Хороший человек из Люнгбю – выход из лабиринта
Хороший человек из Люнгбю – выход из лабиринта
Третий отец Триера
Он и сам это признает – писатель Клаус Рифбьерг, тот самый, который когда-то давным-давно вежливо ответил на мольбу юного Триера о помощи в связи с тем, что его романы нигде не принимали. Позже Рифбьерг участвовал в триеровской телепередаче «Учительская», в которой он, как строгий старший учитель, раздал целому ряду известных формирователей общественного мнения словесные пощечины, кроме того, они с Ларсом и по сей день регулярно обедают или охотятся вместе.
– Я действительно считаю себя его творческим культурным… отцом.

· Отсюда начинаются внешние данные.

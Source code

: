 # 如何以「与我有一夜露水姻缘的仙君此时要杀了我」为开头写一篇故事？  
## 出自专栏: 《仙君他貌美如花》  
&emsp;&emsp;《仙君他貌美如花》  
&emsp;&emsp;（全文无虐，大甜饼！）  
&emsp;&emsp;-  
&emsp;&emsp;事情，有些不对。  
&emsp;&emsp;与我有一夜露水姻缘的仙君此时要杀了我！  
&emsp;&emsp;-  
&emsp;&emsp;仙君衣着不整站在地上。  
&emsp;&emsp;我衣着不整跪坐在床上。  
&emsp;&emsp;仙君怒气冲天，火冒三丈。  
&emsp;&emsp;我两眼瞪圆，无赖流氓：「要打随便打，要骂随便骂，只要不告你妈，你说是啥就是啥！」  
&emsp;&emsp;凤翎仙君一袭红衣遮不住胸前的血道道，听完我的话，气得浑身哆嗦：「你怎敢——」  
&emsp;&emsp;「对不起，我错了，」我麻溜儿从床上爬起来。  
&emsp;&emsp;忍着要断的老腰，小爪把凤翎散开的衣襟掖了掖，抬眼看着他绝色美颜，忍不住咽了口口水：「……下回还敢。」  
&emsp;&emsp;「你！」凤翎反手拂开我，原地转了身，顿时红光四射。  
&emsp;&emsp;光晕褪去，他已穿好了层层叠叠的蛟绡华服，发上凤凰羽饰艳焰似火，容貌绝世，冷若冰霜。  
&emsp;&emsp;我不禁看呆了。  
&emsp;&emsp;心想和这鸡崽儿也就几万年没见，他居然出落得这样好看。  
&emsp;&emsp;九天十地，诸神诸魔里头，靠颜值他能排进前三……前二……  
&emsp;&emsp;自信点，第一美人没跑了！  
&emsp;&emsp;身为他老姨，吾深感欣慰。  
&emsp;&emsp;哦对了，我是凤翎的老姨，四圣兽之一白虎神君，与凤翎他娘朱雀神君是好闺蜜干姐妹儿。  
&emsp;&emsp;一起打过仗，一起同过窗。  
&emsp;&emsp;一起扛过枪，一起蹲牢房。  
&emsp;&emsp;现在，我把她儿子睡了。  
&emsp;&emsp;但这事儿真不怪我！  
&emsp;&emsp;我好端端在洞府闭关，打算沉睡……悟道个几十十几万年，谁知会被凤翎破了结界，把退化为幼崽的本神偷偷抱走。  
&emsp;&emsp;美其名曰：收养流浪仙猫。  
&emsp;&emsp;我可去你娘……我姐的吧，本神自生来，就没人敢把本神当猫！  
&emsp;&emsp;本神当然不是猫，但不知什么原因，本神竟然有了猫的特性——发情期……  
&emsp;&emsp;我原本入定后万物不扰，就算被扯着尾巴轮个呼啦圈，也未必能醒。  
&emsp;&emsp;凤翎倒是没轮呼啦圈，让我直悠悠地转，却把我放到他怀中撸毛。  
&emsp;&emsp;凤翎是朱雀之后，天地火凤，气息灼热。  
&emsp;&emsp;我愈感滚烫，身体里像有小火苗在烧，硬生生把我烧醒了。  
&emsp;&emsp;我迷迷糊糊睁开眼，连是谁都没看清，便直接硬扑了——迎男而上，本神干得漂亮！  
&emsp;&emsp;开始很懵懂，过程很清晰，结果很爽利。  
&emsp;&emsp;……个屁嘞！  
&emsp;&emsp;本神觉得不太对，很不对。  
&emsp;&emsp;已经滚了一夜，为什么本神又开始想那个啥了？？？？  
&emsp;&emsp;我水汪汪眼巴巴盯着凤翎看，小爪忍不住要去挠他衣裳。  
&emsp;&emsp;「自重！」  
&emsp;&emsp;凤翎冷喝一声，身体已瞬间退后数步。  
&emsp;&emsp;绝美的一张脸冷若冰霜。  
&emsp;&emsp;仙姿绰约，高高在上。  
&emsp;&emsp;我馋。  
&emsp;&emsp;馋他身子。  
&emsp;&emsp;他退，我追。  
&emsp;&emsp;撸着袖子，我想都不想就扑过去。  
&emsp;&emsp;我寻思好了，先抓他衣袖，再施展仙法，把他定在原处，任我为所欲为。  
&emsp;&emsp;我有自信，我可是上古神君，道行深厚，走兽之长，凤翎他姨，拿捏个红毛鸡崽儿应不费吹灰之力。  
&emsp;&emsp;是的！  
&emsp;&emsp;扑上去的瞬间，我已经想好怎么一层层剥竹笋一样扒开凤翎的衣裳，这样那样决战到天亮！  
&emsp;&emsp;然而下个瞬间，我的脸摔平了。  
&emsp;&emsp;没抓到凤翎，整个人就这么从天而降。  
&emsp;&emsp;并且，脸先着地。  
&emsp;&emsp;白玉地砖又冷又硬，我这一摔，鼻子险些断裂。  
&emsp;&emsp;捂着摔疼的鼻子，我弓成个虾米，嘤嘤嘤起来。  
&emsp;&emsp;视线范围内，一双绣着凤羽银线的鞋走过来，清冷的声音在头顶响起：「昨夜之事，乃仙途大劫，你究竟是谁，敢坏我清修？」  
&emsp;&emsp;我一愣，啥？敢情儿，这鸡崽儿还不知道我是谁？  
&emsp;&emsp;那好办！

Так что, когда он становится совсем уж невыносим с этими своими церковными колоколами и Богом на небе, я стучу кулаком по столу и говорю: «Ну вот что, дорогой, хватит всего этого!»
В конце всех тех прямых линий, по которым Ларс фон Триер идет в «непрерывной борьбе со своим культурным воспитанием», как называет это Клаус Рифбьерг, стоит пожилой писатель, грозящий режиссеру указательным пальцем каждый раз, когда ему кажется, что тот чересчур преисполнился собственной важности, а его восхищение Карлом Дрейером проходит под грифом «серьезно».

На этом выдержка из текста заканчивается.